Während Resetarits vom “Chefsessel” aus augenzwinkernd räsoniert, sinniert und vor keinem Kalauer zurückschreckt (Iwaniewicz : “Silberfischchen sind Ur-Tierchen.” – Resetaris : “Die wissen also immer, wie spät es ist.”), räkelt sich Votava im Seidenpyjama – “aus eigener Zucht” – auf einer Kunstledercouch, streut schräge Ansichten ein und schlüpft in bester “Projekt-X”-Tradition gelegentlich in andere Rollen und Kostüme. Als Schnupfenbazille legt er einen wahrhaft atemberaubenden Ausdruckstanz hin und als abgeklärtes Silberfischchen stimmt er den Titelsong der TV-Serie “Es war einmal – der Mensch” an. 1000 Jahre sind ein Tag – und drei Stunden vergehen wie im Flug.
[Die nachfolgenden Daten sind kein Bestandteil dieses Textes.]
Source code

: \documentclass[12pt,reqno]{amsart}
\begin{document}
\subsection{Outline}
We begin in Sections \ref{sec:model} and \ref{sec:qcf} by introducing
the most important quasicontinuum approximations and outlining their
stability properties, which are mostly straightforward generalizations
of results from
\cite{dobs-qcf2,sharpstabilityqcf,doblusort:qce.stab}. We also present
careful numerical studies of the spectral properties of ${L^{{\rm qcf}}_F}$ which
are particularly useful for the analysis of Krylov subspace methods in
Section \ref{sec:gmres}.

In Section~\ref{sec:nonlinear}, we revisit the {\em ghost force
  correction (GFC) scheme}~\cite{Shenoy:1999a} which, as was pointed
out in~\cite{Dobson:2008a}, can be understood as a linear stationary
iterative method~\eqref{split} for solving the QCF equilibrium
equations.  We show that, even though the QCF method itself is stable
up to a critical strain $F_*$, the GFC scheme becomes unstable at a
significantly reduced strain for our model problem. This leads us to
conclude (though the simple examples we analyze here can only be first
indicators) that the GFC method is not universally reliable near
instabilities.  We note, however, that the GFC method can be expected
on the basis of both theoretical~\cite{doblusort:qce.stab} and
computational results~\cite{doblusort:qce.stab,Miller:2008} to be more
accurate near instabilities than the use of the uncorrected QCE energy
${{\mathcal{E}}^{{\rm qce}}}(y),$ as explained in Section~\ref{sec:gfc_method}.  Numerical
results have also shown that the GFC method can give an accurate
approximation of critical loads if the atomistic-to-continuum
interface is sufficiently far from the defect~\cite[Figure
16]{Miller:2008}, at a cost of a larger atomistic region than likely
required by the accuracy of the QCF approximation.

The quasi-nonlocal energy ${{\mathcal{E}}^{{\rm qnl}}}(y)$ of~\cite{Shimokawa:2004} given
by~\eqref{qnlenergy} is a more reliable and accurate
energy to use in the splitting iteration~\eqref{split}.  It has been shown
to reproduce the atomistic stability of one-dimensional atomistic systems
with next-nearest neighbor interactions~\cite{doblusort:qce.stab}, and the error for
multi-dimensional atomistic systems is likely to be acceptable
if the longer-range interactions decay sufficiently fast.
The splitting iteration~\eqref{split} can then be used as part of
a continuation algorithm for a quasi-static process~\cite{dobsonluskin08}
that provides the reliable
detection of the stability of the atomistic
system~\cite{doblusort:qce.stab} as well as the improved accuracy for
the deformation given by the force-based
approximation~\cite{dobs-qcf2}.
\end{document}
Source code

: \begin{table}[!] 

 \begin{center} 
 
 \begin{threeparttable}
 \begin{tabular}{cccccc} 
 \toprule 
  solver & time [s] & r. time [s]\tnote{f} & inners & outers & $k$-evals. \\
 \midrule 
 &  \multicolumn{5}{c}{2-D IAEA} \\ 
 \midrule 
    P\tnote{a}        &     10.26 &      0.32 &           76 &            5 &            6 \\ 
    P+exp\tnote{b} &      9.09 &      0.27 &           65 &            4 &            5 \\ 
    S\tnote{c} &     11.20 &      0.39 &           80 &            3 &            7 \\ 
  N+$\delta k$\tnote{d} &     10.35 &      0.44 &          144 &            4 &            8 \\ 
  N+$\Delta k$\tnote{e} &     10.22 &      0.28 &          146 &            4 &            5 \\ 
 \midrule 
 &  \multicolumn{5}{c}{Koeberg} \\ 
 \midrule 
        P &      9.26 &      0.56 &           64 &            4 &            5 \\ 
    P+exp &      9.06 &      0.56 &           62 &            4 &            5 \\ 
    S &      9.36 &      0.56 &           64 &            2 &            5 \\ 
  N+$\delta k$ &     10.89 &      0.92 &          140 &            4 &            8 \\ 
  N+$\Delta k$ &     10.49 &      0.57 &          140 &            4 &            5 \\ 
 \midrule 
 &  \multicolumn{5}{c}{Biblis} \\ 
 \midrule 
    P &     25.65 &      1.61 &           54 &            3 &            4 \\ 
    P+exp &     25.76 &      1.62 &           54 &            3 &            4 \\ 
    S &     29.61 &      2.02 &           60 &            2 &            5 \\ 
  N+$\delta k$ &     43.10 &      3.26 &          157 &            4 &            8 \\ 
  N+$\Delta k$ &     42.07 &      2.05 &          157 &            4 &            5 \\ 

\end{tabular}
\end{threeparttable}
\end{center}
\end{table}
Resetarits und Votava sind der Heinz und der Conrads der Zukunft. Beides keine Freunde der schnellen Pointe, aber große Meister im fast schon bedächtigen Vorexerzieren origineller Gedankengänge, die den Zuhörer vom ganz Kleinen ins ganz Große und wieder retour führen. Eine private, poetische und populärwissenschaftliche Verplauderei, gespickt mit Nonsens, Aberwitz und musikalischen Perlen. So simpel und so schön. Und eine so ur-wienerische Unterhaltungsform, dass die beiden eigentlich stante pede zu Botschaftern der Bundeshauptstadt ernannt werden müssten. Der Sonntag hat endlich wieder einen Sinn.